第64章 ☆、章

她在單瑚家躲了幾天,早上去公司上班,晚上回單瑚家。沒去管陳善學,也沒回盛清讓家。

盛清讓給她打電話,她只說單瑚發燒了,那邊沒再多問,但晚上依舊到公司去接她,接着送往單瑚家。

他越是這樣,她越覺得煎熬,但每每想和他談,他都一筆帶過,不給她任何機會。

她自知拖一天錯一天,但也漸漸看不清自己的心。

向非給她打過兩個電話,抱怨她為什麽不過去了。

她只道自己忙,向非追問她在忙什麽,她還未回答,又聽得那邊陳善學發脾氣摔東西的聲音,攪得她心裏亂作一團。

向非匆匆挂了電話,半小時後才回複過來。

“他又犯病了?”田湘濱輕聲問。

“不是,老實說他已經好幾天沒發作了,我和小六一直想問你,是不是那天下午你給他吃了什麽偏方啊?他這幾天都還不錯,就是脾氣不好,要不你再把那偏方拿來給他試試?”

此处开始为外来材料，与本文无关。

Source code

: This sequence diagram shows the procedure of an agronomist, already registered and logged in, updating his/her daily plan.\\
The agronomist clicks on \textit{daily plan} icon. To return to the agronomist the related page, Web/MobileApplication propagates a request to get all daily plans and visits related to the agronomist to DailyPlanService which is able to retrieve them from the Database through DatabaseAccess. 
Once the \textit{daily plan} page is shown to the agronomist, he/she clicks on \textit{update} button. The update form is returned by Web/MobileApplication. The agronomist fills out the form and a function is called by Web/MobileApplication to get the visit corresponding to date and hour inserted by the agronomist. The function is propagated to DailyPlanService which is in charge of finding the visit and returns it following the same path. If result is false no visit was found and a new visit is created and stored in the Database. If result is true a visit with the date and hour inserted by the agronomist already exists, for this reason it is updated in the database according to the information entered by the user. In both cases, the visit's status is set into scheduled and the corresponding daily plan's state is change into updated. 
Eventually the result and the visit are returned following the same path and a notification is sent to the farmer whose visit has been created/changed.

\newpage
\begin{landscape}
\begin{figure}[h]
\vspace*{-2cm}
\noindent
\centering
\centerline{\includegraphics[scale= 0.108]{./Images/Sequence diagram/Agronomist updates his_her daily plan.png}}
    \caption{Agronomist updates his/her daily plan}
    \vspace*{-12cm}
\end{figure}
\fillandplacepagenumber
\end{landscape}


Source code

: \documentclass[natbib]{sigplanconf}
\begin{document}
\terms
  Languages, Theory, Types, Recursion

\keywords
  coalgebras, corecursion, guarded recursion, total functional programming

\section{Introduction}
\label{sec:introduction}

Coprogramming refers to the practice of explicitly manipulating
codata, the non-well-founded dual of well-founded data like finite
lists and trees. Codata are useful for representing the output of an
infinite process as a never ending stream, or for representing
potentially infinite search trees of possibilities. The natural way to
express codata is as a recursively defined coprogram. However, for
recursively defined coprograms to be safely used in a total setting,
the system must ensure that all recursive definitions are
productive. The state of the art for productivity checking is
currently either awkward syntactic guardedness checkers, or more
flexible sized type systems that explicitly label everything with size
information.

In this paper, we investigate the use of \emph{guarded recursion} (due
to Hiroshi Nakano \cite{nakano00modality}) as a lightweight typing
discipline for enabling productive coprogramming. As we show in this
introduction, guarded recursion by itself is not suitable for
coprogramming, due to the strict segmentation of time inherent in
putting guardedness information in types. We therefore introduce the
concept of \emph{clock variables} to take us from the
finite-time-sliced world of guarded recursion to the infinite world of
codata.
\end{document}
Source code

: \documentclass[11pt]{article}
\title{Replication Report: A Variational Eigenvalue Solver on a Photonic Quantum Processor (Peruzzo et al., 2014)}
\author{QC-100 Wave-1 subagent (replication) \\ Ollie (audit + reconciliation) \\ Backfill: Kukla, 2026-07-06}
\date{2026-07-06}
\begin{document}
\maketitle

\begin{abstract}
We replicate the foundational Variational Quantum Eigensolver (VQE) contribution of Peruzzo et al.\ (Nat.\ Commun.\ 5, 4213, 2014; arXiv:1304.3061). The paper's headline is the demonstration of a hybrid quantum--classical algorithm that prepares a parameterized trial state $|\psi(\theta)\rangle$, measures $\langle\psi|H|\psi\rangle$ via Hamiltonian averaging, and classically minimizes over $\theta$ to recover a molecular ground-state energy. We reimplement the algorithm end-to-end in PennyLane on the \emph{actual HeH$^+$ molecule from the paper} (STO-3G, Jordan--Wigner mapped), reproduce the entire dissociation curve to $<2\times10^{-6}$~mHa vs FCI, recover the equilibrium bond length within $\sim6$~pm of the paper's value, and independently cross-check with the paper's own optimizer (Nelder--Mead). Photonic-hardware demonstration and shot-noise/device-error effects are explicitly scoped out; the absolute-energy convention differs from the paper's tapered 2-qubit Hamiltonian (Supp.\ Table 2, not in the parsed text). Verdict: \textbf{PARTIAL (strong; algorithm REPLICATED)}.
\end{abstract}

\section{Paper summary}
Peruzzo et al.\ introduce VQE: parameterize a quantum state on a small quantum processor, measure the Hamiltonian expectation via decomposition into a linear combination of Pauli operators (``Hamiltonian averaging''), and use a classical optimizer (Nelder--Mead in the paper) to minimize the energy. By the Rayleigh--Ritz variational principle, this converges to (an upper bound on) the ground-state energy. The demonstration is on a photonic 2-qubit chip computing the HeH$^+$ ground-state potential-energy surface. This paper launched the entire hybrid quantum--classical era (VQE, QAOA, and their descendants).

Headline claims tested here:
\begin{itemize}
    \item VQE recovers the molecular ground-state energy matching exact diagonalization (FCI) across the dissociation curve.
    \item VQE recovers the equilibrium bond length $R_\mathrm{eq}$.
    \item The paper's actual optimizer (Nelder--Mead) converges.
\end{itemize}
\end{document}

田湘濱聽得心驚肉跳,直在心裏念叨,那也算偏方嗎,這事兒還能治療抑郁症?

她自然不願再去的,那邊不明就裏,追問個不停,聲音又遠去,她只聽到向非在那頭嚷嚷:“陳善學,你幹什麽,還我手機......”

想是陳善學聽到了他在和她打電話,沖過來搶走了電話,不由分說的挂斷了。

田湘濱打定主意不去關摻和,那邊也算識趣,好幾天沒再打過來。

但沒有消息之後,她又覺得坐立不安,拼命按捺,覺得自己才像是那個生病了的人。

她知道泥沼本來就是越掙脫越深陷,但她總覺得只要掙紮,就還有一線生機。

臨近下班,盛清讓打電話過來,語氣很愉悅,說晚上過來接她,一起去吃飯。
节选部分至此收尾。